Punk was influenced by the Beat generation, especially Jack Kerouac, Allen Ginsberg, and William S. Burroughs. Kerouac's On the Road gave Jim Carroll the impetus to write The Basketball Diaries, perhaps the first example of punk literature. George Orwell's dystopian novel Nineteen Eighty-Four might have inspired much of punk's distrust for the government. In his autobiography No Dogs, No Blacks, No Irish!, John Lydon remembers the influence that film version of A Clockwork Orange had on his own style. John Waters' 1972 underground classic, Pink Flamingos, is considered an important precursor of punk culture.

===Music===
One of the earliest known precursors of the punk subculture in music is that of Woody Guthrie who often wrote songs about anti-fascism and the conditions faced by working-class people. Beginning in the 1930s and becoming popular in the 1940s, Guthrie is often known as one of the first punks.

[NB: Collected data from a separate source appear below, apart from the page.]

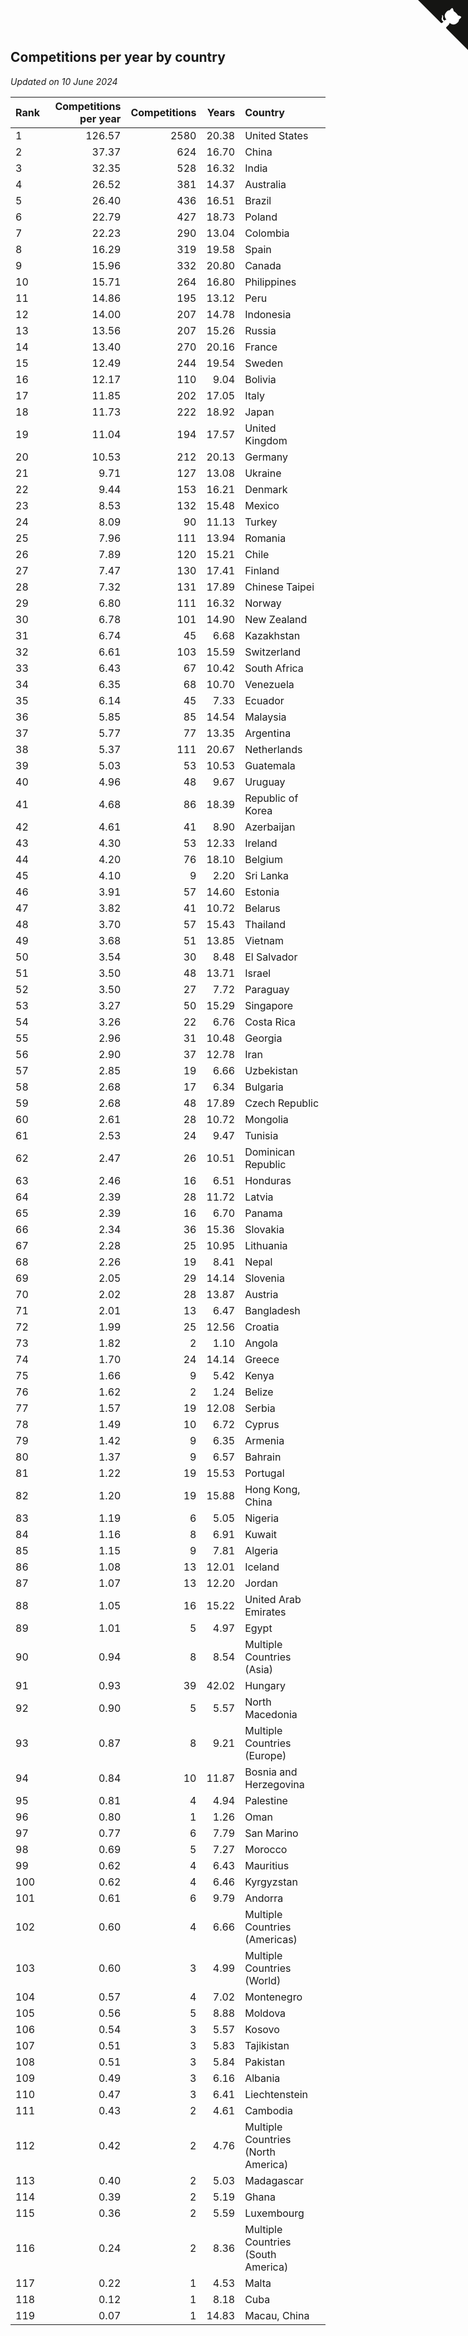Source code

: ## Competitions per year by country

*Updated on 10 June 2024*

| Rank | Competitions per year | Competitions | Years | Country |
| :--- | ---: | ---: | ---: | :--- |
| 1 | 126.57 | 2580 | 20.38 | United States |
| 2 | 37.37 | 624 | 16.70 | China |
| 3 | 32.35 | 528 | 16.32 | India |
| 4 | 26.52 | 381 | 14.37 | Australia |
| 5 | 26.40 | 436 | 16.51 | Brazil |
| 6 | 22.79 | 427 | 18.73 | Poland |
| 7 | 22.23 | 290 | 13.04 | Colombia |
| 8 | 16.29 | 319 | 19.58 | Spain |
| 9 | 15.96 | 332 | 20.80 | Canada |
| 10 | 15.71 | 264 | 16.80 | Philippines |
| 11 | 14.86 | 195 | 13.12 | Peru |
| 12 | 14.00 | 207 | 14.78 | Indonesia |
| 13 | 13.56 | 207 | 15.26 | Russia |
| 14 | 13.40 | 270 | 20.16 | France |
| 15 | 12.49 | 244 | 19.54 | Sweden |
| 16 | 12.17 | 110 | 9.04 | Bolivia |
| 17 | 11.85 | 202 | 17.05 | Italy |
| 18 | 11.73 | 222 | 18.92 | Japan |
| 19 | 11.04 | 194 | 17.57 | United Kingdom |
| 20 | 10.53 | 212 | 20.13 | Germany |
| 21 | 9.71 | 127 | 13.08 | Ukraine |
| 22 | 9.44 | 153 | 16.21 | Denmark |
| 23 | 8.53 | 132 | 15.48 | Mexico |
| 24 | 8.09 | 90 | 11.13 | Turkey |
| 25 | 7.96 | 111 | 13.94 | Romania |
| 26 | 7.89 | 120 | 15.21 | Chile |
| 27 | 7.47 | 130 | 17.41 | Finland |
| 28 | 7.32 | 131 | 17.89 | Chinese Taipei |
| 29 | 6.80 | 111 | 16.32 | Norway |
| 30 | 6.78 | 101 | 14.90 | New Zealand |
| 31 | 6.74 | 45 | 6.68 | Kazakhstan |
| 32 | 6.61 | 103 | 15.59 | Switzerland |
| 33 | 6.43 | 67 | 10.42 | South Africa |
| 34 | 6.35 | 68 | 10.70 | Venezuela |
| 35 | 6.14 | 45 | 7.33 | Ecuador |
| 36 | 5.85 | 85 | 14.54 | Malaysia |
| 37 | 5.77 | 77 | 13.35 | Argentina |
| 38 | 5.37 | 111 | 20.67 | Netherlands |
| 39 | 5.03 | 53 | 10.53 | Guatemala |
| 40 | 4.96 | 48 | 9.67 | Uruguay |
| 41 | 4.68 | 86 | 18.39 | Republic of Korea |
| 42 | 4.61 | 41 | 8.90 | Azerbaijan |
| 43 | 4.30 | 53 | 12.33 | Ireland |
| 44 | 4.20 | 76 | 18.10 | Belgium |
| 45 | 4.10 | 9 | 2.20 | Sri Lanka |
| 46 | 3.91 | 57 | 14.60 | Estonia |
| 47 | 3.82 | 41 | 10.72 | Belarus |
| 48 | 3.70 | 57 | 15.43 | Thailand |
| 49 | 3.68 | 51 | 13.85 | Vietnam |
| 50 | 3.54 | 30 | 8.48 | El Salvador |
| 51 | 3.50 | 48 | 13.71 | Israel |
| 52 | 3.50 | 27 | 7.72 | Paraguay |
| 53 | 3.27 | 50 | 15.29 | Singapore |
| 54 | 3.26 | 22 | 6.76 | Costa Rica |
| 55 | 2.96 | 31 | 10.48 | Georgia |
| 56 | 2.90 | 37 | 12.78 | Iran |
| 57 | 2.85 | 19 | 6.66 | Uzbekistan |
| 58 | 2.68 | 17 | 6.34 | Bulgaria |
| 59 | 2.68 | 48 | 17.89 | Czech Republic |
| 60 | 2.61 | 28 | 10.72 | Mongolia |
| 61 | 2.53 | 24 | 9.47 | Tunisia |
| 62 | 2.47 | 26 | 10.51 | Dominican Republic |
| 63 | 2.46 | 16 | 6.51 | Honduras |
| 64 | 2.39 | 28 | 11.72 | Latvia |
| 65 | 2.39 | 16 | 6.70 | Panama |
| 66 | 2.34 | 36 | 15.36 | Slovakia |
| 67 | 2.28 | 25 | 10.95 | Lithuania |
| 68 | 2.26 | 19 | 8.41 | Nepal |
| 69 | 2.05 | 29 | 14.14 | Slovenia |
| 70 | 2.02 | 28 | 13.87 | Austria |
| 71 | 2.01 | 13 | 6.47 | Bangladesh |
| 72 | 1.99 | 25 | 12.56 | Croatia |
| 73 | 1.82 | 2 | 1.10 | Angola |
| 74 | 1.70 | 24 | 14.14 | Greece |
| 75 | 1.66 | 9 | 5.42 | Kenya |
| 76 | 1.62 | 2 | 1.24 | Belize |
| 77 | 1.57 | 19 | 12.08 | Serbia |
| 78 | 1.49 | 10 | 6.72 | Cyprus |
| 79 | 1.42 | 9 | 6.35 | Armenia |
| 80 | 1.37 | 9 | 6.57 | Bahrain |
| 81 | 1.22 | 19 | 15.53 | Portugal |
| 82 | 1.20 | 19 | 15.88 | Hong Kong, China |
| 83 | 1.19 | 6 | 5.05 | Nigeria |
| 84 | 1.16 | 8 | 6.91 | Kuwait |
| 85 | 1.15 | 9 | 7.81 | Algeria |
| 86 | 1.08 | 13 | 12.01 | Iceland |
| 87 | 1.07 | 13 | 12.20 | Jordan |
| 88 | 1.05 | 16 | 15.22 | United Arab Emirates |
| 89 | 1.01 | 5 | 4.97 | Egypt |
| 90 | 0.94 | 8 | 8.54 | Multiple Countries (Asia) |
| 91 | 0.93 | 39 | 42.02 | Hungary |
| 92 | 0.90 | 5 | 5.57 | North Macedonia |
| 93 | 0.87 | 8 | 9.21 | Multiple Countries (Europe) |
| 94 | 0.84 | 10 | 11.87 | Bosnia and Herzegovina |
| 95 | 0.81 | 4 | 4.94 | Palestine |
| 96 | 0.80 | 1 | 1.26 | Oman |
| 97 | 0.77 | 6 | 7.79 | San Marino |
| 98 | 0.69 | 5 | 7.27 | Morocco |
| 99 | 0.62 | 4 | 6.43 | Mauritius |
| 100 | 0.62 | 4 | 6.46 | Kyrgyzstan |
| 101 | 0.61 | 6 | 9.79 | Andorra |
| 102 | 0.60 | 4 | 6.66 | Multiple Countries (Americas) |
| 103 | 0.60 | 3 | 4.99 | Multiple Countries (World) |
| 104 | 0.57 | 4 | 7.02 | Montenegro |
| 105 | 0.56 | 5 | 8.88 | Moldova |
| 106 | 0.54 | 3 | 5.57 | Kosovo |
| 107 | 0.51 | 3 | 5.83 | Tajikistan |
| 108 | 0.51 | 3 | 5.84 | Pakistan |
| 109 | 0.49 | 3 | 6.16 | Albania |
| 110 | 0.47 | 3 | 6.41 | Liechtenstein |
| 111 | 0.43 | 2 | 4.61 | Cambodia |
| 112 | 0.42 | 2 | 4.76 | Multiple Countries (North America) |
| 113 | 0.40 | 2 | 5.03 | Madagascar |
| 114 | 0.39 | 2 | 5.19 | Ghana |
| 115 | 0.36 | 2 | 5.59 | Luxembourg |
| 116 | 0.24 | 2 | 8.36 | Multiple Countries (South America) |
| 117 | 0.22 | 1 | 4.53 | Malta |
| 118 | 0.12 | 1 | 8.18 | Cuba |
| 119 | 0.07 | 1 | 14.83 | Macau, China |


<a href="https://github.com/JustinTimeCuber/wca_statistics" class="github-corner" aria-label="View source on Github"><svg width="80" height="80" viewBox="0 0 250 250" style="fill:#151513; color:#fff; position: absolute; top: 0; border: 0; right: 0;" aria-hidden="true"><path d="M0,0 L115,115 L130,115 L142,142 L250,250 L250,0 Z"></path><path d="M128.3,109.0 C113.8,99.7 119.0,89.6 119.0,89.6 C122.0,82.7 120.5,78.6 120.5,78.6 C119.2,72.0 123.4,76.3 123.4,76.3 C127.3,80.9 125.5,87.3 125.5,87.3 C122.9,97.6 130.6,101.9 134.4,103.2" fill="currentColor" style="transform-origin: 130px 106px;" class="octo-arm"></path><path d="M115.0,115.0 C114.9,115.1 118.7,116.5 119.8,115.4 L133.7,101.6 C136.9,99.2 139.9,98.4 142.2,98.6 C133.8,88.0 127.5,74.4 143.8,58.0 C148.5,53.4 154.0,51.2 159.7,51.0 C160.3,49.4 163.2,43.6 171.4,40.1 C171.4,40.1 176.1,42.5 178.8,56.2 C183.1,58.6 187.2,61.8 190.9,65.4 C194.5,69.0 197.7,73.2 200.1,77.6 C213.8,80.2 216.3,84.9 216.3,84.9 C212.7,93.1 206.9,96.0 205.4,96.6 C205.1,102.4 203.0,107.8 198.3,112.5 C181.9,128.9 168.3,122.5 157.7,114.1 C157.9,116.9 156.7,120.9 152.7,124.9 L141.0,136.5 C139.8,137.7 141.6,141.9 141.8,141.8 Z" fill="currentColor" class="octo-body"></path></svg></a><style>.github-corner:hover .octo-arm{animation:octocat-wave 560ms ease-in-out}@keyframes octocat-wave{0%,100%{transform:rotate(0)}20%,60%{transform:rotate(-25deg)}40%,80%{transform:rotate(10deg)}}@media (max-width:500px){.github-corner:hover .octo-arm{animation:none}.github-corner .octo-arm{animation:octocat-wave 560ms ease-in-out}}</style>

Punk rock has a variety of origins. Garage rock was the first form of music called "punk", and indeed that style influenced much of punk rock. Punk rock was also a reaction against tendencies that had overtaken popular music in the 1970s, including what the punks saw as "bombastic" forms of heavy metal, progressive rock and "arena rock" as well as "superficial" disco music (although in the UK, many early Sex Pistols fans such as the Bromley Contingent and Jordan quite liked disco, often congregating at nightclubs such as Louise's in Soho and the Sombrero in Kensington. The track "Love Hangover" by Diana Ross, the house anthem at the former, was cited as a particular favourite by many early UK Punks.) The British punk movement also found a precedent in the "do-it-yourself" attitude of the Skiffle craze that emerged amid the post-World War II austerity of 1950s Britain.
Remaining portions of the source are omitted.